§ What is needed:
From the entries provided below, copy each line that contains the word "white".

§ Source data:
....

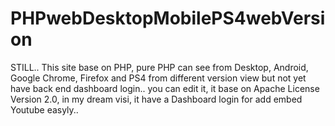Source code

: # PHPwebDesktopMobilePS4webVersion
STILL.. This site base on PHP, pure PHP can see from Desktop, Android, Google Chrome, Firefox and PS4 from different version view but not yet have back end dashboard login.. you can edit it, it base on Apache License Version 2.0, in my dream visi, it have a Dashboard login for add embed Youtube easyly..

....

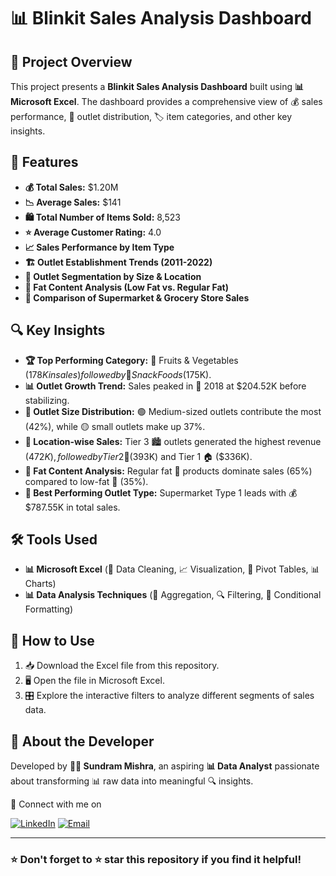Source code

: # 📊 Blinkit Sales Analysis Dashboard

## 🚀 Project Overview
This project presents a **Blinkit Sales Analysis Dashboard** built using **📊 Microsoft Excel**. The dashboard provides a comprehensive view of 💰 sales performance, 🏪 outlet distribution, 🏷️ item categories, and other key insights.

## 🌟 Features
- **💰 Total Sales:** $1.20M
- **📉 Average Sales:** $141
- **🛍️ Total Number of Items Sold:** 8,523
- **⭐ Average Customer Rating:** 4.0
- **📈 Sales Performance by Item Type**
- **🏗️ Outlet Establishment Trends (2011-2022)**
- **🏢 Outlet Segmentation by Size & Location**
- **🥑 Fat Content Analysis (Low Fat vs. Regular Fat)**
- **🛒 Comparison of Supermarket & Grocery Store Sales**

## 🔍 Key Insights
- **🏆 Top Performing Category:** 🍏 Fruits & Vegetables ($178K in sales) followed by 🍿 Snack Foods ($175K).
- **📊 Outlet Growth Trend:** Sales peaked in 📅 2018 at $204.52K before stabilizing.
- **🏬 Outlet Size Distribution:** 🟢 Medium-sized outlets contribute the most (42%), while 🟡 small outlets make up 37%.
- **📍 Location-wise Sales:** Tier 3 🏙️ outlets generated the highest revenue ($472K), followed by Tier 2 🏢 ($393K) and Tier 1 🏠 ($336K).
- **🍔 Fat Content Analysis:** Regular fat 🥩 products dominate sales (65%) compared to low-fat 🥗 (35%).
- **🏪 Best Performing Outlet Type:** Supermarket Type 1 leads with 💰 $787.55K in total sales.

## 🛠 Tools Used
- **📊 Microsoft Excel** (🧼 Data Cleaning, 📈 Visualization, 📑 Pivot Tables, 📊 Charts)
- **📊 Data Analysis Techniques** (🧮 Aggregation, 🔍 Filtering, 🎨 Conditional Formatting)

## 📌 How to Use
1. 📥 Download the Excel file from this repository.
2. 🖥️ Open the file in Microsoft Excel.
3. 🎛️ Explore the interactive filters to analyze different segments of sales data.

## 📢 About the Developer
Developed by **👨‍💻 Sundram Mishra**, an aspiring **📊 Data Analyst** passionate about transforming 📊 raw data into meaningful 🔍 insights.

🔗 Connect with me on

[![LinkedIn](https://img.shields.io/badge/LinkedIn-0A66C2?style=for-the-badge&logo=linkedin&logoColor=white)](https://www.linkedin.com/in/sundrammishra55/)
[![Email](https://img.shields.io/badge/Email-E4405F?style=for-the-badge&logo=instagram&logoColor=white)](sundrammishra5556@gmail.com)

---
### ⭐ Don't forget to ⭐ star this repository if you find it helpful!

....

§ Task result:
[![LinkedIn](https://img.shields.io/badge/LinkedIn-0A66C2?style=for-the-badge&logo=linkedin&logoColor=white)](https://www.linkedin.com/in/sundrammishra55/)
[![Email](https://img.shields.io/badge/Email-E4405F?style=for-the-badge&logo=instagram&logoColor=white)](sundrammishra5556@gmail.com)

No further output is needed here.